[THE INPUT]

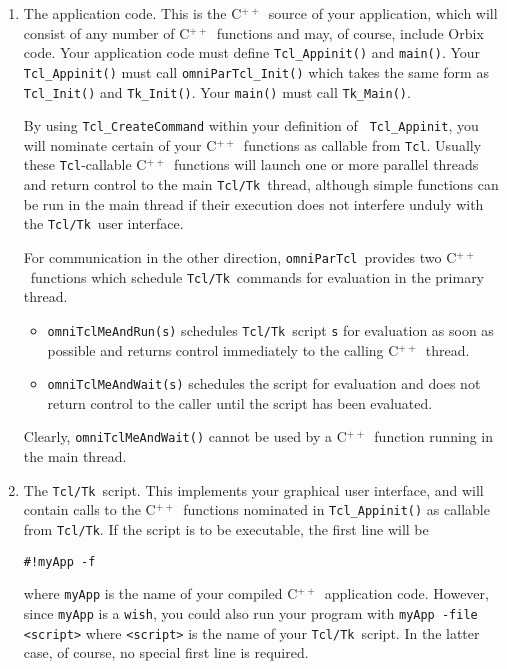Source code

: \documentclass[11pt]{article}
\def\omniParTcl{{\tt omniParTcl}}
\def\tcltk{{\tt Tcl/Tk}}
\def\tcl{{\tt Tcl}}
\def\CXX{\relax C$^{++}$\relax}
\begin{document}
\begin{enumerate}

\item The application code.  This is the \CXX\ source of your
application, which will consist of any number of \CXX\ functions and
may, of course, include Orbix code.  Your application code must define
{\tt Tcl\_Appinit()} and {\tt main()}.  Your {\tt Tcl\_Appinit()} must
call {\tt omniParTcl\_Init()} which takes the same form as {\tt
Tcl\_Init()} and {\tt Tk\_Init()}.  Your {\tt main()} must call
{\tt Tk\_Main()}.

By using {\tt Tcl\_CreateCommand} within your definition of {\tt
Tcl\_Appinit}, you will nominate certain of your \CXX\ functions as
callable from \tcl.  Usually these \tcl-callable \CXX\ functions will
launch one or more parallel threads and return control to the main
\tcltk\ thread, although simple functions can be run in the main thread
if their execution does not interfere unduly with the \tcltk\ user
interface.

For communication in the other direction, \omniParTcl\ provides two
\CXX\ functions which schedule \tcltk\ commands for evaluation in the
primary thread.  

\begin{itemize}
\item
{\tt omniTclMeAndRun(s)} schedules \tcltk\ script {\tt s}
for evaluation as soon as possible and returns control
immediately to the calling \CXX\ thread.  
\item
{\tt omniTclMeAndWait(s)}
schedules the script for evaluation and does not return control to the
caller until the script has been evaluated.  
\end{itemize}

\noindent
Clearly, {\tt omniTclMeAndWait()} cannot be used by a
\CXX\ function running in the main thread.

\item

The \tcltk\ script.  This implements your graphical user interface, and
will contain calls to the \CXX\ functions nominated in {\tt Tcl\_Appinit()}
as callable from \tcltk.  If the script is to be executable, the first 
line will be

\bigskip
\verb|#!myApp -f|
\bigskip

\noindent
where {\tt myApp} is the name of your compiled \CXX\ application code.
However, since {\tt myApp} is a {\tt wish}, you could also run your
program with {\tt myApp -file <script>} where {\tt <script>} is the name
of your \tcltk\ script.  In the latter case, of course, no special first line
is required.

\end{enumerate}
\end{document}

[/THE INPUT]

PROBLEM DESCRIPTION. Leaving out every picture, repeat exactly the lines of the records from the start through the line that has "may, of course, include".

FINISHED TASK.
Source code

: \documentclass[11pt]{article}
\def\omniParTcl{{\tt omniParTcl}}
\def\tcltk{{\tt Tcl/Tk}}
\def\tcl{{\tt Tcl}}
\def\CXX{\relax C$^{++}$\relax}
\begin{document}
\begin{enumerate}

\item The application code.  This is the \CXX\ source of your
application, which will consist of any number of \CXX\ functions and
may, of course, include Orbix code.  Your application code must define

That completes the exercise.